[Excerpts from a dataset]

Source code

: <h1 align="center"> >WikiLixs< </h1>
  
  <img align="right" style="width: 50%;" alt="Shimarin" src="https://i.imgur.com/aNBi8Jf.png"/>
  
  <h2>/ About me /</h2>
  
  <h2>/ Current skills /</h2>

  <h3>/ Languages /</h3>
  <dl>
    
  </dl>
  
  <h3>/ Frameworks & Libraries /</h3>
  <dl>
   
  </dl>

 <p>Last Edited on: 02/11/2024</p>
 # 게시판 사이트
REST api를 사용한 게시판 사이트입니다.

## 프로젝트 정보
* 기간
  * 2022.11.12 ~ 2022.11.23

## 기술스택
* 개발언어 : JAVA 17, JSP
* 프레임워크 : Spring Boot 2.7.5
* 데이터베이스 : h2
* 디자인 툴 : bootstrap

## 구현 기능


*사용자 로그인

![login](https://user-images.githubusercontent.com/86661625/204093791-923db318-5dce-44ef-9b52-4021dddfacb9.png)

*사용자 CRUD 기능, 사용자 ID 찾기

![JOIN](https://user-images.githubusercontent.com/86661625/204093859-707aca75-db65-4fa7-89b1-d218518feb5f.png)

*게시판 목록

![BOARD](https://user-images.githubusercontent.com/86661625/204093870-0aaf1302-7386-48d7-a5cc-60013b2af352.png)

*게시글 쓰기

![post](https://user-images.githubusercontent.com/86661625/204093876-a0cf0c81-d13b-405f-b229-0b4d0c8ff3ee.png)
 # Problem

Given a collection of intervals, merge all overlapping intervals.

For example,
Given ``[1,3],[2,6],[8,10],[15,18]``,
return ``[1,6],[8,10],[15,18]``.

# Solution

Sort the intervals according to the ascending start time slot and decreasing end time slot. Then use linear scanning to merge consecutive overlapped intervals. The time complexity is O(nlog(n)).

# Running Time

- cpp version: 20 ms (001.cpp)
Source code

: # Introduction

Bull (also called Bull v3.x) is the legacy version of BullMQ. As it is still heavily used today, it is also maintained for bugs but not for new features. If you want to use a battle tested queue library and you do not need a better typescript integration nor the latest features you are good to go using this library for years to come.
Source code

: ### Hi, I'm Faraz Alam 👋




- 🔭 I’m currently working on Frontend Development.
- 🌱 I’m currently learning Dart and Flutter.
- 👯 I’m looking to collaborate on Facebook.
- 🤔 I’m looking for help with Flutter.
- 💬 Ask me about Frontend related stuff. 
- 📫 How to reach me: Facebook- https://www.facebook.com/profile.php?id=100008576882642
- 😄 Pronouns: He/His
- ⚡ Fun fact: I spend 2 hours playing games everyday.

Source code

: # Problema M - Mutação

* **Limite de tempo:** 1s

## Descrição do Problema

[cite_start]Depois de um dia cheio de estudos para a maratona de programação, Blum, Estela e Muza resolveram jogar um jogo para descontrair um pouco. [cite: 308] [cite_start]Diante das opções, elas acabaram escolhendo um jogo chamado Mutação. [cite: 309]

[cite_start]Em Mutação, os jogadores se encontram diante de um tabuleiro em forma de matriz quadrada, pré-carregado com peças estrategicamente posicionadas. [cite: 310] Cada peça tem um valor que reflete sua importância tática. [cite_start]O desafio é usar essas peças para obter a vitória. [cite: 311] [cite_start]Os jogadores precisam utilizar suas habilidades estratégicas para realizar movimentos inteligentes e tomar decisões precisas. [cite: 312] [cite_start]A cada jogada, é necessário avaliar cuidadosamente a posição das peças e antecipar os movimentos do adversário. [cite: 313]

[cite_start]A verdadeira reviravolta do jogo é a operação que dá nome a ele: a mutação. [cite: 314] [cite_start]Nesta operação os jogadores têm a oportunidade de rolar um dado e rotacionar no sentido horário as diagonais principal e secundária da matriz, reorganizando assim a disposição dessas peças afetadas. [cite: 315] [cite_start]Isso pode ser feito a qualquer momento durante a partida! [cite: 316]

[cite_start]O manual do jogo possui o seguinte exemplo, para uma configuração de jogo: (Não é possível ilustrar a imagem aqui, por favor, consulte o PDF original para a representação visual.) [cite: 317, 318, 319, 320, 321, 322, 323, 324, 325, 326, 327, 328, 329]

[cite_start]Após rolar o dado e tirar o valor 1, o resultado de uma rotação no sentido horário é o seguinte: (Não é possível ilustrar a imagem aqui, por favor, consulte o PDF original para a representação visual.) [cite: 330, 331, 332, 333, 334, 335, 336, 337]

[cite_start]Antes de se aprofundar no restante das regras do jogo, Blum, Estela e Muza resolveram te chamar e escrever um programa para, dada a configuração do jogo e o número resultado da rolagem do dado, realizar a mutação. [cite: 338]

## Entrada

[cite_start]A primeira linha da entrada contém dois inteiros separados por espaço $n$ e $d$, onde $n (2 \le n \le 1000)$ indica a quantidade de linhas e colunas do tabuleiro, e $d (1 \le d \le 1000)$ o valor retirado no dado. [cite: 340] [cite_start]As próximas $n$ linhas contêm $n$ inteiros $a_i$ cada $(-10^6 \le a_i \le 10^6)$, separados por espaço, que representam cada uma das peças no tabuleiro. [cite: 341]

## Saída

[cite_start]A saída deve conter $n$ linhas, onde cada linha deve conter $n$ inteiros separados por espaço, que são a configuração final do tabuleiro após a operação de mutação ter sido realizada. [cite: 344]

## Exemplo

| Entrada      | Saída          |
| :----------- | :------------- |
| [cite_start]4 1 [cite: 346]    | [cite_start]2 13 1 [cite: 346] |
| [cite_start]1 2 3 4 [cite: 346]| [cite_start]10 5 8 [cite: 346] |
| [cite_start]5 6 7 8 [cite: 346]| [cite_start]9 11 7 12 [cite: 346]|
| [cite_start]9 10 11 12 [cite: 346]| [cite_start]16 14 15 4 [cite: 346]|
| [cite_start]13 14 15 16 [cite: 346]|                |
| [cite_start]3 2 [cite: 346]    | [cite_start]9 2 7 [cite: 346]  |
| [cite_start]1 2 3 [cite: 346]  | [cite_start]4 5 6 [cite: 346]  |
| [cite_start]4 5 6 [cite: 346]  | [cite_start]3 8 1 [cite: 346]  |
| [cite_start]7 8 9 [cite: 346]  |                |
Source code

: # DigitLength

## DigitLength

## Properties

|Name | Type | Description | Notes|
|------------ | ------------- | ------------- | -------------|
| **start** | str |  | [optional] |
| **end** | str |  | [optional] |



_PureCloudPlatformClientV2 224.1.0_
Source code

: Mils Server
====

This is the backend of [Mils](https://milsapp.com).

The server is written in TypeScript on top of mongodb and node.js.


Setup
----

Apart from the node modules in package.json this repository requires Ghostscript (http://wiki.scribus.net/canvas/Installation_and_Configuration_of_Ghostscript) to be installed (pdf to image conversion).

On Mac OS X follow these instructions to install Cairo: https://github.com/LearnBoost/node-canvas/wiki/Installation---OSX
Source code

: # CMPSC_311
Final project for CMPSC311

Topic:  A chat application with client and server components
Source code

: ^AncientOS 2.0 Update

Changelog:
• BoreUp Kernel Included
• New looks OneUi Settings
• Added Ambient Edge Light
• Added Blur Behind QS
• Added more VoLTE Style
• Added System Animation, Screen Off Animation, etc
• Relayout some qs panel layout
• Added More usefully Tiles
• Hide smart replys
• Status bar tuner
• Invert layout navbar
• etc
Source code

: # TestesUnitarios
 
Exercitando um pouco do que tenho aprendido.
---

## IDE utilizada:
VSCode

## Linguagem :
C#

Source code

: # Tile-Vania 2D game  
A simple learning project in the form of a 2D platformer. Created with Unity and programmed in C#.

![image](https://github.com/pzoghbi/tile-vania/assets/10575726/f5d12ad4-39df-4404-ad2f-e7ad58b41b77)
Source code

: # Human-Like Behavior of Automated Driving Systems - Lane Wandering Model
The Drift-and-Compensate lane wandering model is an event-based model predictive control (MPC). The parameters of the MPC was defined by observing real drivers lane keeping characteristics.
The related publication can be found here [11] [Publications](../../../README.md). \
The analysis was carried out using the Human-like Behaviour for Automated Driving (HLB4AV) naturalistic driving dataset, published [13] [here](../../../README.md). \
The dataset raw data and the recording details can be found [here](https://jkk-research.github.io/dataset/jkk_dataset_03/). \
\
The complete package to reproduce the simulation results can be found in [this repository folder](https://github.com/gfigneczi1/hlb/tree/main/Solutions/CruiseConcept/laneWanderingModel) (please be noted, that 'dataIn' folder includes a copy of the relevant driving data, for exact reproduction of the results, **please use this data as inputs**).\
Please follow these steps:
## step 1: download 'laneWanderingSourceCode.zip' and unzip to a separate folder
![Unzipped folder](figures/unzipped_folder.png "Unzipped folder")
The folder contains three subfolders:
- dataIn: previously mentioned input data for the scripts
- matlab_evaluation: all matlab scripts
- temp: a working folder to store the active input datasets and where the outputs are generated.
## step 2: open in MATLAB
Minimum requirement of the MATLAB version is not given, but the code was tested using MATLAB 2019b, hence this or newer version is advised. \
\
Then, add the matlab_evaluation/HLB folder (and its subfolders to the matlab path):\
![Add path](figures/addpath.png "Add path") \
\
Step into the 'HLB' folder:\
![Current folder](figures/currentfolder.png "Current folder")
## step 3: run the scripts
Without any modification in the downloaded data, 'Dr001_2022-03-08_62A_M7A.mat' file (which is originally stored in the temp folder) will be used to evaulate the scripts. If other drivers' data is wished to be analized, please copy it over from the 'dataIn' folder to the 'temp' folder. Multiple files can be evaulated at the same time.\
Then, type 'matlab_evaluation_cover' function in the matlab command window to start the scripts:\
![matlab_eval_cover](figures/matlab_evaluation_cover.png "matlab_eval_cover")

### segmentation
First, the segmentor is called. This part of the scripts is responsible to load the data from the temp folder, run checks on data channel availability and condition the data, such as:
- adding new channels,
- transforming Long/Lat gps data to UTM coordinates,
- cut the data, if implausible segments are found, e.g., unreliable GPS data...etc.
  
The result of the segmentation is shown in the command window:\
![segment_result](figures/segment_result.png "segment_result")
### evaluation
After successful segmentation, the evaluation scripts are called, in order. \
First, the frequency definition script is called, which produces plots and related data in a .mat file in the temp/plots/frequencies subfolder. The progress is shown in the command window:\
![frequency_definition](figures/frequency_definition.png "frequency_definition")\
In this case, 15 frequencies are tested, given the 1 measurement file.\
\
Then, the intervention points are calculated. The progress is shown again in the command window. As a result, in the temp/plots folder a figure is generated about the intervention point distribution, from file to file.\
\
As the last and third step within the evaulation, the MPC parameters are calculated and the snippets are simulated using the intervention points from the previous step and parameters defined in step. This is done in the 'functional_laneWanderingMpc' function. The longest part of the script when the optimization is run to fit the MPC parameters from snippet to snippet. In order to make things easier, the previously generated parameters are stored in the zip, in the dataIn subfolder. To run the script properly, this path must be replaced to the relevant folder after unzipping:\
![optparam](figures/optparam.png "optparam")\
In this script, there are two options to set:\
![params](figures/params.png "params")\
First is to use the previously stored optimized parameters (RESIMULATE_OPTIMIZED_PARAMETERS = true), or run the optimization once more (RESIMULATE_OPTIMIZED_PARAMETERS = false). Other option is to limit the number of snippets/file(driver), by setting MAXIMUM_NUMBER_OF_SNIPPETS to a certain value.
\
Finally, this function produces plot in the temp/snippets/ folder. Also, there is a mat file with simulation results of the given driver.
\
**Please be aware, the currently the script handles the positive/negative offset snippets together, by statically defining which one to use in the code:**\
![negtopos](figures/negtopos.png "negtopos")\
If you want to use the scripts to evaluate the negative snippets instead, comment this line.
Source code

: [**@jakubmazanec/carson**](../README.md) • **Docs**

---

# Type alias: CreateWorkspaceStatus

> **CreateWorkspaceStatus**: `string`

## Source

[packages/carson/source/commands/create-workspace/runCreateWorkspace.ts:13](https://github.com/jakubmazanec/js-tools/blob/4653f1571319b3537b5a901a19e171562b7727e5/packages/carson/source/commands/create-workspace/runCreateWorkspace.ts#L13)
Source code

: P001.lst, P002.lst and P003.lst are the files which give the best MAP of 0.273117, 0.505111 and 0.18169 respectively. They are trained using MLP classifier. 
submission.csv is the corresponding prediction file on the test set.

* **WHAT YOU SHOULD DO**
Using the records above, copy word for word the line with "[cite_start]Depois de um", the line with "[cite_start]O manual do", and every line between them.

* **RESULT**
[cite_start]Depois de um dia cheio de estudos para a maratona de programação, Blum, Estela e Muza resolveram jogar um jogo para descontrair um pouco. [cite: 308] [cite_start]Diante das opções, elas acabaram escolhendo um jogo chamado Mutação. [cite: 309]

[cite_start]Em Mutação, os jogadores se encontram diante de um tabuleiro em forma de matriz quadrada, pré-carregado com peças estrategicamente posicionadas. [cite: 310] Cada peça tem um valor que reflete sua importância tática. [cite_start]O desafio é usar essas peças para obter a vitória. [cite: 311] [cite_start]Os jogadores precisam utilizar suas habilidades estratégicas para realizar movimentos inteligentes e tomar decisões precisas. [cite: 312] [cite_start]A cada jogada, é necessário avaliar cuidadosamente a posição das peças e antecipar os movimentos do adversário. [cite: 313]

[cite_start]A verdadeira reviravolta do jogo é a operação que dá nome a ele: a mutação. [cite: 314] [cite_start]Nesta operação os jogadores têm a oportunidade de rolar um dado e rotacionar no sentido horário as diagonais principal e secundária da matriz, reorganizando assim a disposição dessas peças afetadas. [cite: 315] [cite_start]Isso pode ser feito a qualquer momento durante a partida! [cite: 316]

[cite_start]O manual do jogo possui o seguinte exemplo, para uma configuração de jogo: (Não é possível ilustrar a imagem aqui, por favor, consulte o PDF original para a representação visual.) [cite: 317, 318, 319, 320, 321, 322, 323, 324, 325, 326, 327, 328, 329]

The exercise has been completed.